### Assignment
Begin at the top of the following data. Copy each line exactly until you have copied the line containing "Structure of the".

### Records for the exercise
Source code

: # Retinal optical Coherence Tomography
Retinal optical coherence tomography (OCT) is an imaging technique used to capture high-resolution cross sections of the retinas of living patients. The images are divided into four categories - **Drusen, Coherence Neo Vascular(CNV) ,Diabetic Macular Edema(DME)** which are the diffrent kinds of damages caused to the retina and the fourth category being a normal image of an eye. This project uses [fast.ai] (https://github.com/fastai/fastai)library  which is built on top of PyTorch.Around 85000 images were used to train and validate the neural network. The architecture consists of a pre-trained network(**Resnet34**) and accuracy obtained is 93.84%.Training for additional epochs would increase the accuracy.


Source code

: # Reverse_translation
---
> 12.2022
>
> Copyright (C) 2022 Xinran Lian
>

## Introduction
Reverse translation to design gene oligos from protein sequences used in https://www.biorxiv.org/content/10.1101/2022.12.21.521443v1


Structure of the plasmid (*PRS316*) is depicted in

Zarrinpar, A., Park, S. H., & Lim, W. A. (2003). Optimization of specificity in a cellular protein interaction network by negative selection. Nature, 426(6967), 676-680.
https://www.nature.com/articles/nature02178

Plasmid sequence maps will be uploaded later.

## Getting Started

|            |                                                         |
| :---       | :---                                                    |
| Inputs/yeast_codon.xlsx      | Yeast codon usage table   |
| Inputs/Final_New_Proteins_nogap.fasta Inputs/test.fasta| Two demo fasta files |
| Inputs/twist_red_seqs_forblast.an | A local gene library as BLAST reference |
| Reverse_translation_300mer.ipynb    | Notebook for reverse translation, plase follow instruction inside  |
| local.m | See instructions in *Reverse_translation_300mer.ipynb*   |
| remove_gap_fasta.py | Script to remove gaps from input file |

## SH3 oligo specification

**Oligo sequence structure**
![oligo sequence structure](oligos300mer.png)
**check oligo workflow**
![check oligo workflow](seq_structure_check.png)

### Response area
Source code

: # Retinal optical Coherence Tomography
Retinal optical coherence tomography (OCT) is an imaging technique used to capture high-resolution cross sections of the retinas of living patients. The images are divided into four categories - **Drusen, Coherence Neo Vascular(CNV) ,Diabetic Macular Edema(DME)** which are the diffrent kinds of damages caused to the retina and the fourth category being a normal image of an eye. This project uses [fast.ai] (https://github.com/fastai/fastai)library  which is built on top of PyTorch.Around 85000 images were used to train and validate the neural network. The architecture consists of a pre-trained network(**Resnet34**) and accuracy obtained is 93.84%.Training for additional epochs would increase the accuracy.


Source code

: # Reverse_translation
---
> 12.2022
>
> Copyright (C) 2022 Xinran Lian
>

## Introduction
Reverse translation to design gene oligos from protein sequences used in https://www.biorxiv.org/content/10.1101/2022.12.21.521443v1


Structure of the plasmid (*PRS316*) is depicted in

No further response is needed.